Engineering Education

This past week, an interesting article hit my radar from Wired magazine, titled simply "Top 5 Reasons It Sucks to Be an Engineering Student". As a former engineering student myself*, I thought I'd share some perspective on this one…

First, yes, most of the textbooks are awful. Some of them are beyond awful.. some of the worst ones are written by your own profs.

I remember getting chewed out by my Department Head and having to apologize to another Department Head when I publicly criticized the choice in a text book change and would not allow usage of the old book. Yes, because apparently thermo tables changed somewhere in the last year… oh wait, it was that Department Head's book. 😉 That said, the single best "book" I had was a 90 page super cliff-notes guide to circuit analysis written by another prof. I still keep that one on hand.

Next, the quality and engagement of your professors depends on your school. When I did my degree, I had a best friend in the same program at my #2 choice. He had entire semesters where he saw the prof but never met directly. The professor was completely disengaged from the day to day of the classroom.

On the other hand, at Rose-Hulman we didn't have TA's for anything more than grading papers (not even tests!). In many classes, the professors would hand out their home phone numbers on the first day… along with a cryptic message like "remember, I have a family and don't live student's hours". I worked directly and regularly with a number of profs, was on a first name basis with a number of them, and have kept in touch with a few.

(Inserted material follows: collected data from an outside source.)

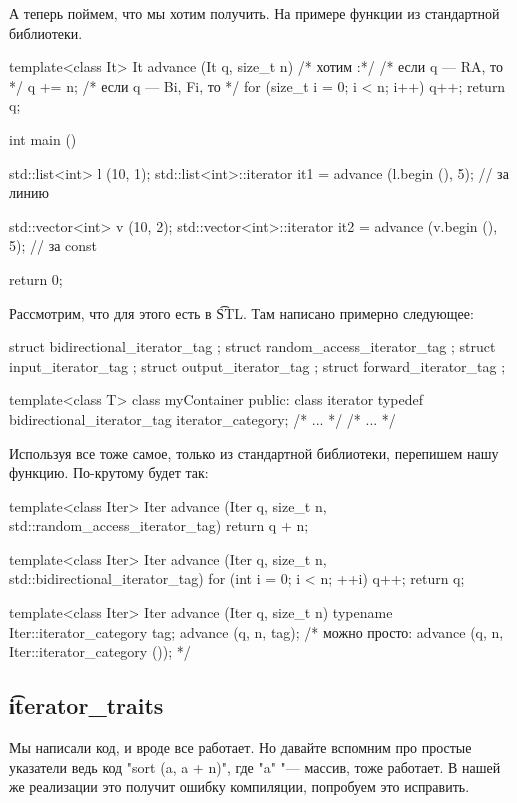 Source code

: А теперь поймем, что мы хотим получить.
На примере функции  из стандартной библиотеки.
\begin{cppcode}
template<class It>
It advance (It q, size_t n) {
    /* хотим :*/
    /* если q --- RA, то */
        q += n;
    /* если q --- Bi, Fi, то */
        for (size_t i = 0; i < n; i++)
            q++;
    return q;
}

int main () {
    std::list<int> l (10, 1); 
    std::list<int>::iterator    it1 = advance (l.begin (), 5); // за линию 

    std::vector<int> v (10, 2);
    std::vector<int>::iterator  it2 = advance (v.begin (), 5); // за const

    return 0;
}
\end{cppcode}

Рассмотрим, что для этого есть в \t{STL}. 
Там написано примерно следующее:
\begin{cppcode}
struct bidirectional_iterator_tag {};
struct random_access_iterator_tag {};
struct input_iterator_tag {};
struct output_iterator_tag {};
struct forward_iterator_tag {};

template<class T> 
class myContainer {
public:
    class iterator {
        typedef bidirectional_iterator_tag iterator_category;
        /* ... */
    }
    /* ... */
}
\end{cppcode}

Используя все тоже самое, только из стандартной библиотеки, перепишем нашу функцию.
По-крутому будет так:
\begin{cppcode}
template<class Iter>
Iter advance (Iter q, size_t n, std::random_access_iterator_tag) {
    return q + n;
}

template<class Iter>
Iter advance (Iter q, size_t n, std::bidirectional_iterator_tag) {
    for (int i = 0; i < n; ++i)
        q++;
    return q;
} 

template<class Iter>
Iter advance (Iter q, size_t n) {
    typename Iter::iterator_category tag;
    advance (q, n, tag);
    /* можно просто: advance (q, n, Iter::iterator_category ()); */
}
\end{cppcode}

\subsection{\t{iterator\_traits}}
Мы написали код, и вроде все работает. 
Но давайте вспомним про простые указатели ведь код \cpp"sort (a, a + n)", где \cpp"a" "--- массив, тоже работает. 
В нашей же реализации это получит ошибку компиляции, попробуем это исправить.

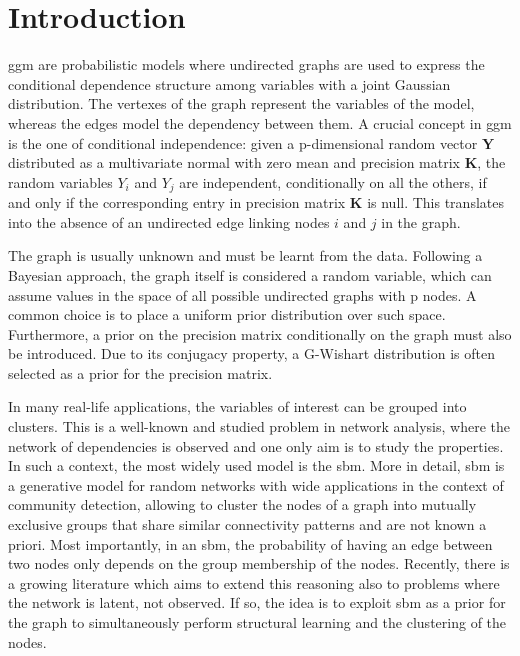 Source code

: 
\section{Introduction}
\gls{ggm} are probabilistic models where undirected graphs are used to express the conditional dependence structure among variables with a joint Gaussian distribution. The vertexes of the graph represent the variables of the model, whereas the edges model the dependency between them. A crucial concept in \gls{ggm} is the one of conditional independence: given a p-dimensional random vector $\mathbf{Y}$ distributed as a multivariate normal with zero mean and precision matrix $\mathbf{K}$, the random variables $Y_i$ and $Y_j$ are independent, conditionally on all the others, if and only if the corresponding entry in precision matrix $\mathbf{K}$ is null. This translates into the absence of an undirected edge linking nodes $i$ and $j$ in the graph. 

The graph is usually unknown and must be learnt from the data. Following a Bayesian approach, the graph itself is considered a random variable, which can assume values in the space of all possible undirected graphs with p nodes. A common choice is to place a uniform prior distribution over such space. Furthermore, a prior on the precision matrix conditionally on the graph must also be introduced. Due to its conjugacy property, a G-Wishart distribution is often selected as a prior for the precision matrix.

In many real-life applications, the variables of interest can be grouped into clusters. This is a well-known and studied problem in network analysis, where the network of dependencies is observed and one only aim is to study the properties. In such a context, the most widely used model is the \gls{sbm}. More in detail, \gls{sbm} is a generative model for random networks with wide applications in the context of community detection, allowing to cluster the nodes of a graph into mutually exclusive groups that share similar connectivity patterns and are not known a priori. Most importantly, in an \gls{sbm}, the probability of having an edge between two nodes only depends on the group membership of the nodes. Recently, there is a growing literature which aims to extend this reasoning also to problems where the network is latent, not observed. If so, the idea is to exploit \gls{sbm} as a prior for the graph to simultaneously perform structural learning and the clustering of the nodes.

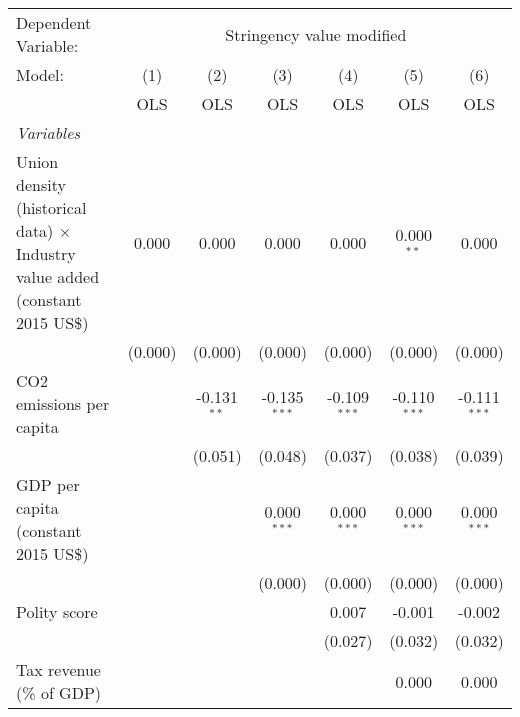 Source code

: 
\begingroup
\centering
\begin{tabular}{lcccccc}
   \toprule
   Dependent Variable: & \multicolumn{6}{c}{Stringency value modified}\\
   Model:                                                                               & (1)     & (2)           & (3)            & (4)            & (5)            & (6)\\  
                                                                                        &  OLS    & OLS           & OLS            & OLS            & OLS            & OLS\\  
   \midrule
   \emph{Variables}\\
   Union density (historical data) $\times$ Industry value added (constant 2015 US\$)   & 0.000   & 0.000         & 0.000          & 0.000          & 0.000$^{**}$   & 0.000\\   
                                                                                        & (0.000) & (0.000)       & (0.000)        & (0.000)        & (0.000)        & (0.000)\\   
   CO2 emissions per capita                                                             &         & -0.131$^{**}$ & -0.135$^{***}$ & -0.109$^{***}$ & -0.110$^{***}$ & -0.111$^{***}$\\   
                                                                                        &         & (0.051)       & (0.048)        & (0.037)        & (0.038)        & (0.039)\\   
   GDP per capita (constant 2015 US\$)                                                  &         &               & 0.000$^{***}$  & 0.000$^{***}$  & 0.000$^{***}$  & 0.000$^{***}$\\   
                                                                                        &         &               & (0.000)        & (0.000)        & (0.000)        & (0.000)\\   
   Polity score                                                                         &         &               &                & 0.007          & -0.001         & -0.002\\   
                                                                                        &         &               &                & (0.027)        & (0.032)        & (0.032)\\   
   Tax revenue (\% of GDP)                                                              &         &               &                &                & 0.000          & 0.000\\   

\end{tabular}

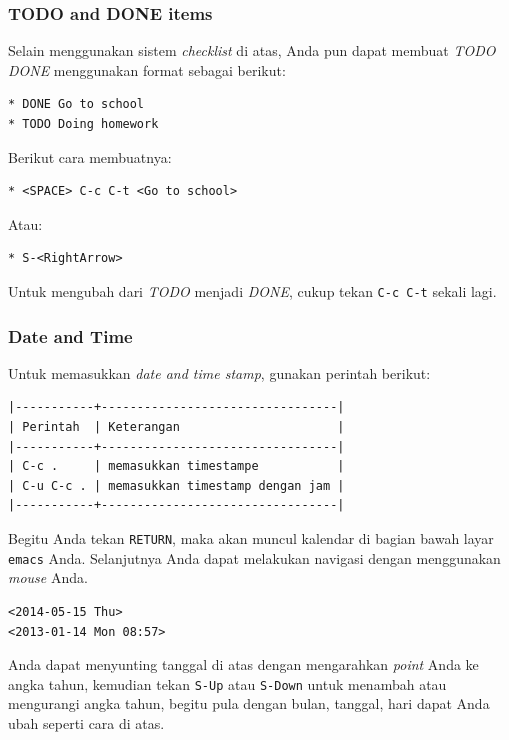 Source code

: \documentclass{article}
\begin{document}
\subsubsection{TODO and DONE items}
Selain menggunakan sistem \emph{checklist} di atas, Anda pun dapat membuat
\emph{TODO DONE} menggunakan format sebagai berikut:

\begin{verbatim}
* DONE Go to school
* TODO Doing homework
\end{verbatim}

Berikut cara membuatnya:

\begin{verbatim}
* <SPACE> C-c C-t <Go to school>
\end{verbatim}

Atau:

\begin{verbatim}
* S-<RightArrow>
\end{verbatim}

Untuk mengubah dari \emph{TODO} menjadi \emph{DONE}, cukup tekan
\verb=C-c C-t= sekali lagi.

\subsubsection{Date and Time}
Untuk memasukkan \emph{date and time stamp}, gunakan perintah berikut:

\begin{verbatim}
|-----------+---------------------------------|
| Perintah  | Keterangan                      |
|-----------+---------------------------------|
| C-c .     | memasukkan timestampe           |
| C-u C-c . | memasukkan timestamp dengan jam |
|-----------+---------------------------------|
\end{verbatim}

Begitu Anda tekan \verb=RETURN=, maka akan muncul kalendar di bagian bawah
layar \verb=emacs= Anda. Selanjutnya Anda dapat melakukan navigasi dengan
menggunakan \emph{mouse} Anda.

\begin{verbatim}
<2014-05-15 Thu>
<2013-01-14 Mon 08:57>
\end{verbatim}

Anda dapat menyunting tanggal di atas dengan mengarahkan \emph{point} Anda
ke angka tahun, kemudian tekan \verb=S-Up= atau \verb=S-Down= untuk 
menambah atau mengurangi angka tahun, begitu pula dengan bulan, tanggal, hari
dapat Anda ubah seperti cara di atas.
\end{document}
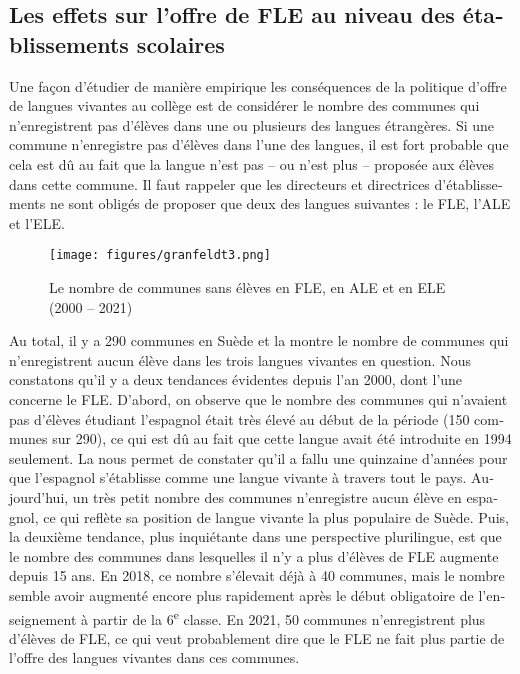 \documentclass[french, output=paper]{langscibook}
\begin{document}
\begin{otherlanguage}{french}
\subsection{Les effets sur l’offre de FLE au niveau des établissements scolaires}\label{sec:granfeldt:4.2}

Une façon d’étudier de manière empirique les conséquences de la politique d’offre de langues vivantes au collège est de considérer le nombre des communes qui n’enregistrent pas d’élèves dans une ou plusieurs des langues étrangères. Si une commune n’enregistre pas d’élèves dans l’une des langues, il est fort probable que cela est dû au fait que la langue n’est pas -- ou n’est plus -- proposée aux élèves dans cette commune. Il faut rappeler que les {directeurs et directrices d’établissements} ne sont obligés de proposer que deux des langues suivantes : le FLE, l’ALE et l’ELE. 

  
 

\begin{figure}
\texttt{[image: figures/granfeldt3.png]}
\caption{Le nombre de communes sans élèves en FLE, en ALE et en ELE (2000 -- 2021)}
\label{fig:granfeldt:3}
\end{figure}

Au total, il y a 290 communes en Suède et la  montre le nombre de communes qui n’enregistrent aucun élève dans les trois langues vivantes en question. Nous constatons qu’il y a deux tendances évidentes depuis l’an 2000, dont l’une concerne le FLE. D’abord, on observe que le nombre des communes qui n’avaient pas d’élèves étudiant l’espagnol était très élevé au début de la période (150 communes sur 290), ce qui est dû au fait que cette langue avait été introduite en 1994 seulement. La  nous permet de constater qu’il a fallu une quinzaine d’années pour que l’espagnol s’établisse comme une langue vivante à travers tout le pays. Aujourd’hui, un très petit nombre des communes n’enregistre aucun élève en espagnol, ce qui reflète sa position de langue vivante la plus populaire de Suède. Puis, la deuxième tendance, plus inquiétante dans une perspective plurilingue, est que le nombre des communes dans lesquelles il n’y a plus d’élèves de FLE augmente depuis 15 ans. En 2018, ce nombre s’élevait déjà à 40 communes, mais le nombre semble avoir augmenté encore plus rapidement après le début obligatoire de l’enseignement à partir de la 6\textsuperscript{e} classe. En 2021, 50 communes n’enregistrent plus d’élèves de FLE, ce qui veut probablement dire que le FLE ne fait plus partie de l’offre des langues vivantes dans ces communes. 


\end{otherlanguage}
\end{document}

Couseling… it's the toughest parts of any engineering school. And here's why: You're immediately employable! We all have those friends who spent four years getting a degree and had a simple choice: managing the Gap or grad school. I personally have nothing against either option, but for someone who's just spent $100k getting a degree, one of those looks much worse than the other.

An engineering grad is a bit different. Most programs pound you into nothing intellectually, mentally, and sometimes physically and then rebuild you into something that can learn quickly, double checks assumptions, and solve problems creatively. If we choose to go to grad school, it's because we choose to, we're not forced into it. The options are wide open and limited only by what we're willing to learn and what we get/make the opportunity to try. How do you counsel that?

Inflated grades… do we want inflated grades? Do you really want the person designing that bridge, pacemaker, or missile to have a false sense of confidence? I didn't always get the best grades, but my grades were my doing and entirely up to me. Suck it up and quit your whining.

Every assignment feels the same? Yes, that's because there are certain engineering principles that every dicipline boils down to. At Rose, we had the dreaded "Sophomore Curriculum" where all the mechanical, electrical, and computer engineers would be thrown into the grinder where we learned that the same principles determine everything from fluid and electrical flow to statics to dynamics to everything in between.

It wasn't until our third and fourth years that the programs diverged. While the civils were off building their concrete canoes and the mechanicals were performing materials analysis, we were building signal filters and light-based communications systems. In Senior Design – another place where Rose excels – we went as far as solving real-world problems submitted by companies. I did a CD unwrapping system for Columbia House and a web-based fax management system. (This was years ago, give me a break.)

Finally, and most importantly, I think they stopped too soon with five.
Just sitting here, I had flashbacks that included no less than 38 different reasons. When I head back in May to speak on Software QA to one of the classes – when did I become respectable!? – I suspect I'll find another 25 within 5 minutes of getting on campus. 😉

And all joking aside, I was accepted to numerous engineering schools – names which you would recognize – and don't regret my choice in Rose-Hulman a single bit and would recommend it to anyone who wants a rigorous – and sometimes painful – understanding and grounding in engineering.

* My alma mater – Rose-Hulman – is a little school you probably haven't heard of, but has been ranked #1 in US News and World Report nine years in a row for engineering schools without a PhD program. It also led the way in issuing laptops to all students… starting in 1995.